Numerous articles emphasize the weak evidence and lack of efficacy of migraine preventatives that are recommended in the American Academy of Neurology (AAN) guidelines for pediatric migraine. In the 15 studies included in the literature review, there is not sufficient evidence to show that preventive treatments, such as divalproex, onabotulinumtoxinA, amitriptyline, nimodipine, and cinnarizine are more effective than placebo at reducing the frequency of headaches in this population. There is some evidence to show propranolol in children and cognitive behavioral therapy combined with amitriptyline, topiramate, and cinnarizine in children and adolescents can reduce headache frequency; however, cinnarizine is not available in the United States, topiramate may cause cognitive dysfunction, and beta-blockers cannot be given to those with asthma, which is highly comorbid with migraine, and they are not well-tolerated by athletes.1-5

What happens to the approximate 24% of children and adolescents who don’t respond the to the AAN guideline for migraine preventatives?6

  • Decreased areas of gray matter develop in several brain regions involved in pain processing: the right superior temporal gyrus; right transverse temporal gyrus; right parietal operculum; right inferior frontal gyrus; and left precentral gyrus.
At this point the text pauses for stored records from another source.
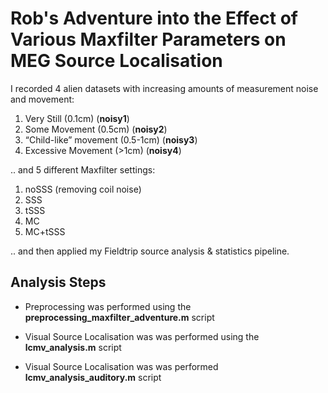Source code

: # Rob's Adventure into the Effect of Various Maxfilter Parameters on MEG Source Localisation

I recorded 4 alien datasets with increasing amounts of measurement noise and movement:

1. Very Still (0.1cm)                   (**noisy1**) 
2. Some Movement (0.5cm)                (**noisy2**)
3. “Child-like” movement (0.5-1cm)      (**noisy3**)
4. Excessive Movement (>1cm)            (**noisy4**)

.. and 5 different Maxfilter settings:

1. noSSS (removing coil noise)
2. SSS
3. tSSS
4. MC
5. MC+tSSS

.. and then applied my Fieldtrip source analysis & statistics pipeline.

## Analysis Steps

- Preprocessing was performed using the **preprocessing_maxfilter_adventure.m** script

- Visual Source Localisation was was performed using the **lcmv_analysis.m** script

- Visual Source Localisation was was performed **lcmv_analysis_auditory.m** script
Chronic migraine patients have significantly more gray matter reductions in the left and right anterior cingulate; left amygdala; left parietal operculum; left middle, left inferior, and right inferior frontal gyrus; and left and right insular lobe than episodic migraine (EM) patients.7 Reduced gray matter density in the brains of migraineurs becomes apparent, particularly in the cortex of the frontal and temporal lobes bilaterally. The decreased gray matter density is strongly associated with age, disease duration, and T2-visible lesion load. Patients with EM have significant reductions in gray matter volume in several regions of the brain: bilateral insula, bilateral motor/premotor cortex, bilateral prefrontal cortex, left dorsal anterior cingulate cortex, right dorsal posterior cingulate cortex, right inferior and superior parietal cortex, orbitofrontal cortex, and visual cortex. Progressive decreases in gray matter volume are noted with increasing migraine attack duration and increasing attack frequency, suggesting that repeated migraine attacks may produce atrophic changes in the pain processing regions of the brain.7
  • Research shows the periaqueductal gray matter exhibits increased tissue iron levels in patients with chronic daily headache (CDH) and EM compared with controls, and the accumulation of iron correlates positively with the duration of illness. No differences in iron concentrations were detected between migraine with and without aura. These investigators also speculated that the increased R2 values in the EM and CDH groups indicated impaired iron homeostasis related to neuronal damage or dysfunction caused by repeated headache attacks.7
  • Ineffective or no pharmacologic interventions will increase headache frequency and raise the risk of progression to chronic migraine.8

How can we treat these headache-disabled children and adolescents that do not respond to the treatments outlined in the AAN preventive medicine guidelines?

Case:

Amy, age 15, began experiencing 3 headache days per month at age 4, 50% associated with visual aura. Frequency increased to 12 headache days per month over the past 10 months. Mother has migraine with aura. There are no medical or psychiatric comorbidities. She had failed adequate trials of topiramate, propranolol, and amitriptyline given by other neurologists. She required numerous rescue visits to emergency rooms. She lost many days of school placing her in academic jeopardy. Her last neurologist placed her on divalproex monotherapy several days prior to her presenting to my practice very unwell. We immediately treated her in our outpatient infusion center for 3 days with repetitive dihydroergotamine (DHE) and prochlorperazine and IV divalproex and SPG block under fluoroscopy. She was discharged on oral divalproex prevention with marked reduction of headache frequency and intensity. Abortive therapy was modestly effective with DHE IN and diclofenac buffered solution. She failed all previous triptans. Two weeks later, she relapsed and was retreated with a repeat 3 days of repetitive DHE and prochlorperazine and was started on oral memantine prophylaxis. Effective remission was again established and discharged on oral memantine prophylaxis. One week later, she again relapsed and when it became apparent her prognosis with recurrent episodic status migrainosis was becoming dismal, she was treated with a 3 days DHE/Prochlorperazine protocol and started on olanzapine 5 mg every 12 hours and given several follow-up outpatient SPG blocks under fluoroscopy. Amy’s headache frequency dropped to 2 headache days per month with satisfactory results from DHE IN and diclofenac buffered solution abortive therapy.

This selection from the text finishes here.